Stories of the streets, railways and buildings of the most beautiful city in the world

Driving in Paris: the latest

Three new policies for the streets of Paris

Moving forward by slowing down: what's changing for drivers and why

As the municipal government of Paris pursues its goal of calming the streets and fighting pollution, several policies are converging to make driving in the capital less convenient, slower, and more expensive. Not without cause: the various measures aim to make the city a safer, healthier and more pleasant place to be.

Fabric of Paris has already covered the creation of “coronapiste” cycle lanes around the city, 52 km of which are now set to become permanent, and the creation of new school streets where traffic is either heavily curbed and calmed, or altogether banished. But I want to draw attention to three other big changes due in the coming days, months and years: changes which will reduce traffic speed, reduce traffic volume, and radically reform parking.

A paved street, empty of cars, lines with colourful 3-storey terraces fronted with plants. Two people stand together at the end of the road
A carless Paris street.
Image: Louis Paulin [Public domain] via Unsplash

1. Reduce speed

From 30 August 2021, a new speed limit of 30 km/h will apply on all the capital’s streets, save a few major axes (most notably the boulevard périphérique, the boulevards des Maréchaux and the Champs-Élysées).

The new policy follows a consultation in which more than half of Paris-based respondents were in favour. Those non-Parisians who responded weren’t so positive, which makes this a bold decision for the mayor. Anne Hidalgo hopes to run for the French presidency next year, but she’s struggling to persuade those outside the capital she can defend their interests.

Personally, I’m completely in favour of reducing speeds in the city centre. The safety of all those who walk here is more important than the slightly increased journey times of those driving through. And vehicle noise is a major problem in the city, particularly when some motorcyclist or sports car enthusiast decides that a residential street is the best place to test their vehicle’s acceleration. The reduction should also encourage GPS systems to send people on alternative routes, rather than through the city centre.

One-way street with contraflow cycle lane and “Zone 30” sign, running alongside a small park
Most of Paris's smaller side streets – comprising 60% of the network – are already in 30 km/h zones. Where these are one-way, contraflow cycle lanes are typically available.
Image: Benjamin Chadwick [CC BY-SA 4.0]

On the other hand, merely reducing the speed limit is unlikely to achieve much unless it is properly enforced. And better than enforcement is designing the streets for low speed. So I’ll be watching keenly to see what happens to the city’s wider boulevards.

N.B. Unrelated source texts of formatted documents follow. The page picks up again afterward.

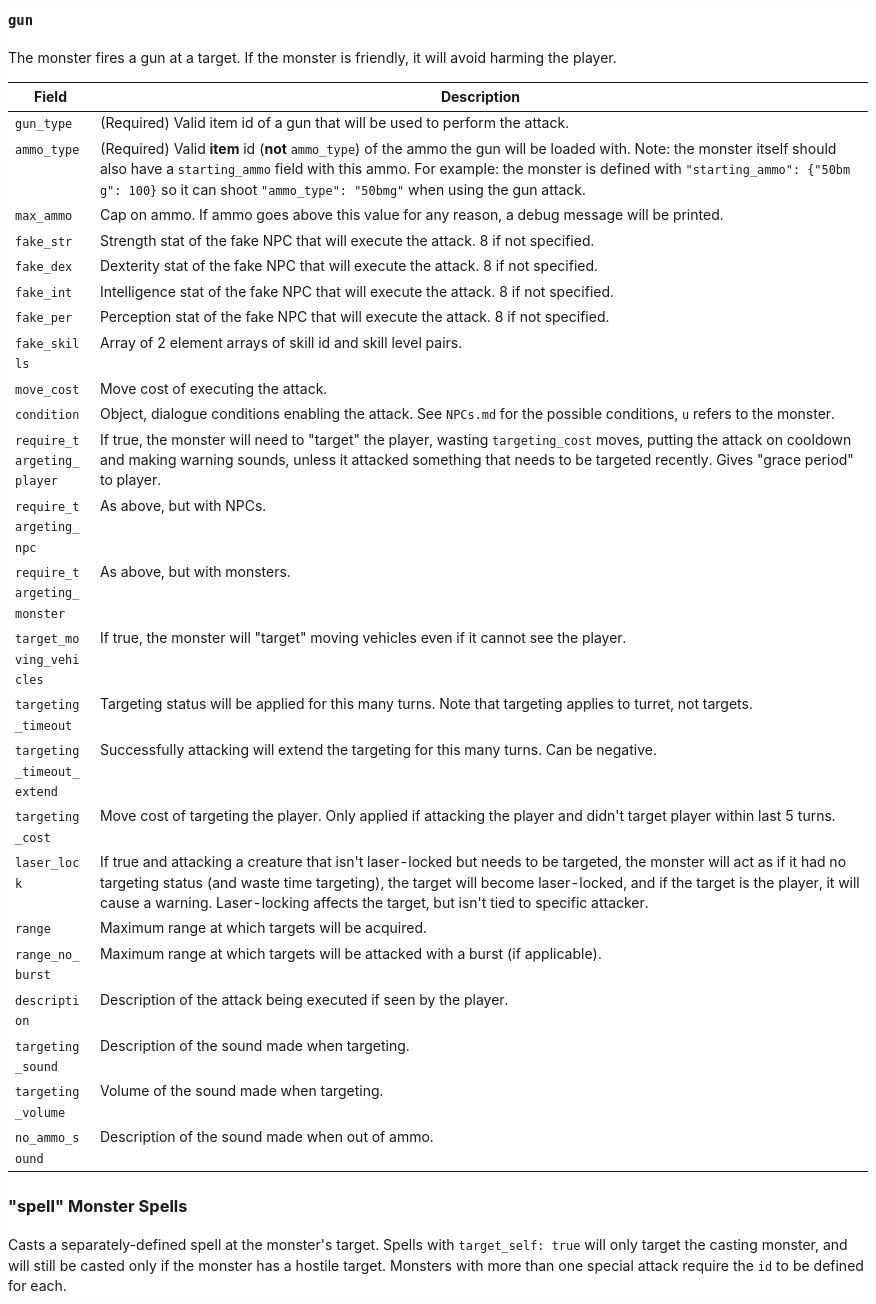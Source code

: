 ### `gun`

The monster fires a gun at a target.  If the monster is friendly, it will avoid harming the player.

| Field                       | Description                                                                                                           |
| ---                         | --------------------------------------------------------------------------------------------------------------------- |
| `gun_type`                  | (Required) Valid item id of a gun that will be used to perform the attack.                                            |
| `ammo_type`                 | (Required) Valid **item** id (**not** `ammo_type`) of the ammo the gun will be loaded with.  Note: the monster itself should also have a `starting_ammo` field with this ammo.  For example: the monster is defined with `"starting_ammo": {"50bmg": 100}` so it can shoot `"ammo_type": "50bmg"` when using the gun attack. |
| `max_ammo`                  | Cap on ammo. If ammo goes above this value for any reason, a debug message will be printed.                           |
| `fake_str`                  | Strength stat of the fake NPC that will execute the attack.  8 if not specified.                                      |
| `fake_dex`                  | Dexterity stat of the fake NPC that will execute the attack.  8 if not specified.                                     |
| `fake_int`                  | Intelligence stat of the fake NPC that will execute the attack.  8 if not specified.                                  |
| `fake_per`                  | Perception stat of the fake NPC that will execute the attack.  8 if not specified.                                    |
| `fake_skills`               | Array of 2 element arrays of skill id and skill level pairs.                                                          |
| `move_cost`                 | Move cost of executing the attack.                                                                                    |
| `condition`                 | Object, dialogue conditions enabling the attack.  See `NPCs.md` for the possible conditions, `u` refers to the monster.
| `require_targeting_player`  | If true, the monster will need to "target" the player, wasting `targeting_cost` moves, putting the attack on cooldown and making warning sounds, unless it attacked something that needs to be targeted recently.  Gives "grace period" to player.                                                               |
| `require_targeting_npc`     | As above, but with NPCs.                                                                                              |
| `require_targeting_monster` | As above, but with monsters.                                                                                          |
| `target_moving_vehicles`    | If true, the monster will "target" moving vehicles even if it cannot see the player.
| `targeting_timeout`         | Targeting status will be applied for this many turns.  Note that targeting applies to turret, not targets.            |
| `targeting_timeout_extend`  | Successfully attacking will extend the targeting for this many turns.  Can be negative.                               |
| `targeting_cost`            | Move cost of targeting the player. Only applied if attacking the player and didn't target player within last 5 turns. |
| `laser_lock`                | If true and attacking a creature that isn't laser-locked but needs to be targeted, the monster will act as if it had no targeting status (and waste time targeting), the target will become laser-locked, and if the target is the player, it will cause a warning.  Laser-locking affects the target, but isn't tied to specific attacker. |
| `range`                     | Maximum range at which targets will be acquired.                                                                      |
| `range_no_burst`            | Maximum range at which targets will be attacked with a burst (if applicable).                                         |
| `description`               | Description of the attack being executed if seen by the player.                                                       |
| `targeting_sound`           | Description of the sound made when targeting.                                                                         |
| `targeting_volume`          | Volume of the sound made when targeting.                                                                              |
| `no_ammo_sound`             | Description of the sound made when out of ammo.                                                                       |

### "spell" Monster Spells


Casts a separately-defined spell at the monster's target.  Spells with `target_self: true` will only target the casting monster, and will still be casted only if the monster has a hostile target. Monsters with more than one special attack require the `id` to be defined for each.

Now, to address some common concerns:

What about buses?

Despite an exemplary network of bus lanes, the commercial speed of buses in the capital is low and has fallen in recent years.

Could this make matters even worse?

The folks at local transport blog transportparis think so. In a highly critical editorial, they suggest that it might have been wiser to maintain the higher 50 km/h limit along major bus routes. But given how frequently buses stop – whether to pick up passengers or at junctions – it’s rare for them to reach 50 km/h for any great distance.

Overall, the new limit probably will reduce average speeds slightly. But it’s worth noting that average bus speed and the speed experienced by the average passenger are not the same. When the roads are quiet and the buses empty, the handful of passengers aboard can enjoy greater speeds. But the more typical user rides on a crowded bus at rush hour, when buses surely already make it above 30 km/h only rarely. So I think we can expect the impact on the average passenger to be small.

What about emergency vehicles?

Well, these aren’t beholden to speed limits. But physical measures to slow traffic will impact them. Care should be taken to find ways to limit this, for example using well-designed speed cushions.

On the other hand, the main thing slowing emergency vehicles today is surely traffic, which is unlikely to be dramatically affected. The key measure that can benefit them at peak times is the ability to bypass queues, namely with bus lanes and wide cycle lanes.

What about goods transport?

Vans will still be allowed to circulate, just at a reduced speed. But if this encourages more delivery companies to use bikes and cargo bikes, so much the better. For many urban deliveries, these are perfectly suitable, and much more efficient than lorries.

2. Reduce volume

Paris is consulting on a measure to create a “limited traffic zone” in the city centre. Under the plan, the first four arrondissements, along with parts of the fifth, sixth and seventh, would close to through car traffic. The specifics have yet to be fully hashed out, but the principle is that those driving within these limits will need to be travelling to or from a destination within the area. The usual exceptions will of course apply – buses, taxis, and those transporting disabled people will be allowed through.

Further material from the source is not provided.